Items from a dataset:

※

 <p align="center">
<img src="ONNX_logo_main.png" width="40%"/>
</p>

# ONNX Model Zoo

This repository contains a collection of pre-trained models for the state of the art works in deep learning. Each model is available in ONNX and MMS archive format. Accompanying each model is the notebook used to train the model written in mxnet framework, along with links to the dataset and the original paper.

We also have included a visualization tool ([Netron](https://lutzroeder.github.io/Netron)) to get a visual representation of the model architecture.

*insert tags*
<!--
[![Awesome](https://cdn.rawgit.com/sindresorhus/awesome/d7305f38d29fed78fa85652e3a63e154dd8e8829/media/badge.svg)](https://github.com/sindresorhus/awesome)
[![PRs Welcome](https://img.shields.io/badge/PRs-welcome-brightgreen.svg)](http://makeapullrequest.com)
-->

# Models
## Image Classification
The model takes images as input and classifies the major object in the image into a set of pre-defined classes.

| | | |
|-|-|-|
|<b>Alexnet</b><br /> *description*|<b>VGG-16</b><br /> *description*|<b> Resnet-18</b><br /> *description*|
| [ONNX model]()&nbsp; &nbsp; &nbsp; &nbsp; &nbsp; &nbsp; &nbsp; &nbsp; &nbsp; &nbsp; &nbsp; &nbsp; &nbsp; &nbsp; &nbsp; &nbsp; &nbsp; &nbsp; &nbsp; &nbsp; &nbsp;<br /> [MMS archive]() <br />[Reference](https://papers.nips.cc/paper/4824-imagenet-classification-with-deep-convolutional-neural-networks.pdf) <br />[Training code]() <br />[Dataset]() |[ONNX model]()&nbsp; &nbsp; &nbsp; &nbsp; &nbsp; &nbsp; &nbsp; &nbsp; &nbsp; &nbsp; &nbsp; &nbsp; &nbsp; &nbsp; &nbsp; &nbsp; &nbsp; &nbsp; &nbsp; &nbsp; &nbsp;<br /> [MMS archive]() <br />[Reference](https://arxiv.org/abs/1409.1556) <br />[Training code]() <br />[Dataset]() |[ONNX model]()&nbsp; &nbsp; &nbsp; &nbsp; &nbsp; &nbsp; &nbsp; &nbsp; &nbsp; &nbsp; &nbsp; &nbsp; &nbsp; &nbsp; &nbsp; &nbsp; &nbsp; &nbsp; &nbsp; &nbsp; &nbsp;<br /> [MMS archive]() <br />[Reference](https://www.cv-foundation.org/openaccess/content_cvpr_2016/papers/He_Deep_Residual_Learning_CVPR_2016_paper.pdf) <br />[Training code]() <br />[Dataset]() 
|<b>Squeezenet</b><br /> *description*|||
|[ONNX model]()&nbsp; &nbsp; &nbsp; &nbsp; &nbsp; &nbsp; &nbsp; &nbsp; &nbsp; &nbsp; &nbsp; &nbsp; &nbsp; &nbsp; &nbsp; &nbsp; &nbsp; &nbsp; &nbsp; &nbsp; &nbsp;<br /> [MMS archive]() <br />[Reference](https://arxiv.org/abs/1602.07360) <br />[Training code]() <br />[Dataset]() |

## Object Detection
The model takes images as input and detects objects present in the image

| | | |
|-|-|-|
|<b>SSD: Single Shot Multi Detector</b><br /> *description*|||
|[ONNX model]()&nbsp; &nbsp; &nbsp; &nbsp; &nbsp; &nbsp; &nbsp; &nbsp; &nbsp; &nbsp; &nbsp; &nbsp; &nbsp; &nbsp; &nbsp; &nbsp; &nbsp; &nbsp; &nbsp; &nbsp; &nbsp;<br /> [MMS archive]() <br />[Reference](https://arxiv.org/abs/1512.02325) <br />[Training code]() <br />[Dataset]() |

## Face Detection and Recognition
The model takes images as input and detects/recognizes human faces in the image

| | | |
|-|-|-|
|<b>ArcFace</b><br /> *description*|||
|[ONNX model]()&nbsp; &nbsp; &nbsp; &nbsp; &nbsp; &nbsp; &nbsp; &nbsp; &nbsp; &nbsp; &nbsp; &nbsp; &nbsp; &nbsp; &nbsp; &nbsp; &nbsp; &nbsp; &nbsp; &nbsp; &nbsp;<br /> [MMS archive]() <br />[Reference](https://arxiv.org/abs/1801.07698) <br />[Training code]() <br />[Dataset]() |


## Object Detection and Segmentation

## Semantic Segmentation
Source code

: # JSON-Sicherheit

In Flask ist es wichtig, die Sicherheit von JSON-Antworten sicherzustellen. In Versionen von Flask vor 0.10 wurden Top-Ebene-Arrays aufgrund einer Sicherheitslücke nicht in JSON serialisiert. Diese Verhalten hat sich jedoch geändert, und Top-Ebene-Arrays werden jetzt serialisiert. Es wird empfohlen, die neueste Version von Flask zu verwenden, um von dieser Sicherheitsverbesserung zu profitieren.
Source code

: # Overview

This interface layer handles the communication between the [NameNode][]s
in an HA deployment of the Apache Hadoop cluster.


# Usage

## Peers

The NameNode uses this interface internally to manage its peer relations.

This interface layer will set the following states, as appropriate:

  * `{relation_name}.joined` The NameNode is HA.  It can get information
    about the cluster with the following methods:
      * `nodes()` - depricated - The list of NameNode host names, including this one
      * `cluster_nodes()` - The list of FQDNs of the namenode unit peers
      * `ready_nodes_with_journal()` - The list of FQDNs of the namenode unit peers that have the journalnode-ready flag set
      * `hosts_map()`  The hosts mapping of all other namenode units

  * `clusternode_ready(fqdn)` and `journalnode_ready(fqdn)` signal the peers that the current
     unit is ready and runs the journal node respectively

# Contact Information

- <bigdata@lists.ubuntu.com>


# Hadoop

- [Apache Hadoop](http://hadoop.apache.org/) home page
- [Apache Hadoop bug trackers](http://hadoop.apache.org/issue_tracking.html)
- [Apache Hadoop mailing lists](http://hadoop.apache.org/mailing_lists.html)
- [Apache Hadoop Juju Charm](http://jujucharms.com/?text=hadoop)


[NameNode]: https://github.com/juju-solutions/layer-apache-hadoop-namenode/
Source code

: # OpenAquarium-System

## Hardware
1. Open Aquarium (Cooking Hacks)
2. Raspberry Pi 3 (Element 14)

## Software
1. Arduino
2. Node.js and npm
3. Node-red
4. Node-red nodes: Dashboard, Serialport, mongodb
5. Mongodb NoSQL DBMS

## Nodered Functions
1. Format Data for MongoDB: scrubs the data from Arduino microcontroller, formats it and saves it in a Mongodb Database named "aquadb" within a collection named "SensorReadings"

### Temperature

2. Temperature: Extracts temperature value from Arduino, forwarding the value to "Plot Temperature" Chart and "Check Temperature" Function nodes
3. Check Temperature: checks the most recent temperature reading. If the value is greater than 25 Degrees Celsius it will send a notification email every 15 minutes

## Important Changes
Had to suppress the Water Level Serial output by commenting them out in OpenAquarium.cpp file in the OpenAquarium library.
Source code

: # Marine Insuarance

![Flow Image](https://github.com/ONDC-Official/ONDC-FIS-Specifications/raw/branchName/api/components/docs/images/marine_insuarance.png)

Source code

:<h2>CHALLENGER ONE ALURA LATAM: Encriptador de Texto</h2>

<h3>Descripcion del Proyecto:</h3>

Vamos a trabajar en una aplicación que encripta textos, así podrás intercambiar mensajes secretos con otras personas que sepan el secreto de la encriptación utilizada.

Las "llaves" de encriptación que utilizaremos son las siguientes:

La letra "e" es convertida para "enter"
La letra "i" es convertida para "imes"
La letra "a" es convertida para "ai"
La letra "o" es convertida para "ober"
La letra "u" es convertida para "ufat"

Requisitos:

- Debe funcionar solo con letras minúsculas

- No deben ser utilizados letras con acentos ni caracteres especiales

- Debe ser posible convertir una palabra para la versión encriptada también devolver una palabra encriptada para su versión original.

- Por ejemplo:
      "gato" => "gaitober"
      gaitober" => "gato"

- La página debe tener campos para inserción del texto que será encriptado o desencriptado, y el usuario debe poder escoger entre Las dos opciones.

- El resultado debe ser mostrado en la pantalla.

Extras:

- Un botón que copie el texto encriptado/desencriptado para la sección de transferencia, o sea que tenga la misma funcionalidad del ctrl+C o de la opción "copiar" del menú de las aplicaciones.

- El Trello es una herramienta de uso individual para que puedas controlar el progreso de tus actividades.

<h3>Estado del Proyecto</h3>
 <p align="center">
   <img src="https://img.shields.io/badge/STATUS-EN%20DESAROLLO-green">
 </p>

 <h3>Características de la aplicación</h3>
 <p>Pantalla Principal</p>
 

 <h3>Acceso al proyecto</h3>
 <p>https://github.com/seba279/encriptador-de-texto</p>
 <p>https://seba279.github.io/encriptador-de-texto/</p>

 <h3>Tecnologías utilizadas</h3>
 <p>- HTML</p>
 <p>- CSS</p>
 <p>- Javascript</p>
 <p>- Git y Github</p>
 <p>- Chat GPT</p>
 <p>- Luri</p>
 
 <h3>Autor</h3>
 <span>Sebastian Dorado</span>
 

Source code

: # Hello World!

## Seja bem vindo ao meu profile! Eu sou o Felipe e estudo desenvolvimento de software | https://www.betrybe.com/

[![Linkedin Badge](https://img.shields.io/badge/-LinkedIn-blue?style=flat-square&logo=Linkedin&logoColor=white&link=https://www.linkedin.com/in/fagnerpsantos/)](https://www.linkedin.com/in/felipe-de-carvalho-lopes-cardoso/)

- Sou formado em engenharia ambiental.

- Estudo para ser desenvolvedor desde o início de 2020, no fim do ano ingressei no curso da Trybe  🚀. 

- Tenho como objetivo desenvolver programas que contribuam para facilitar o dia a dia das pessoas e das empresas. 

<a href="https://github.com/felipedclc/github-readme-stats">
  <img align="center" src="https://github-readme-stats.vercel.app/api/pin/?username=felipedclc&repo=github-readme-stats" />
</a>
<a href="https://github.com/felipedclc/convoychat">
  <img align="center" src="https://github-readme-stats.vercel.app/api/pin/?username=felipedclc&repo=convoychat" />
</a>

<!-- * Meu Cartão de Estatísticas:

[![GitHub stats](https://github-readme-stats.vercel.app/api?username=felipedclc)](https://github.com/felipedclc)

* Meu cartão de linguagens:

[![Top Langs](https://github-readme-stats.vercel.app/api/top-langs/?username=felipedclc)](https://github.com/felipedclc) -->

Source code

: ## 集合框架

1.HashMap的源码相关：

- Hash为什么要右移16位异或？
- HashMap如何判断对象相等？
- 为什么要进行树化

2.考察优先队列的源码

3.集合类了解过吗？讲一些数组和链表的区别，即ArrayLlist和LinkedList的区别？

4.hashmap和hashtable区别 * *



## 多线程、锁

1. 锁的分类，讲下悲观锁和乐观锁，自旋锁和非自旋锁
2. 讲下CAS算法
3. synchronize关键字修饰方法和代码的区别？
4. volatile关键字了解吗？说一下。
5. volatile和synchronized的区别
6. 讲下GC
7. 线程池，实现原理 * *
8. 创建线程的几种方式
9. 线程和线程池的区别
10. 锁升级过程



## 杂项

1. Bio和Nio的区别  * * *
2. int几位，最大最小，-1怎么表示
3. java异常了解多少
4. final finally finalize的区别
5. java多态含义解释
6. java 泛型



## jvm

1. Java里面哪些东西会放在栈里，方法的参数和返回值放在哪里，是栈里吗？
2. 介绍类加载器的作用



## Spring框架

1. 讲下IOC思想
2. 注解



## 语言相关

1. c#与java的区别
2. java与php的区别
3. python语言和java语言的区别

※

§ WHAT YOU SHOULD DO: Repeat only the lines above, from the first line of the entries through the line that contains "# ONNX Model Zoo", including both ends.

§ RESULT OF THIS EXERCISE:
 <p align="center">
<img src="ONNX_logo_main.png" width="40%"/>
</p>

# ONNX Model Zoo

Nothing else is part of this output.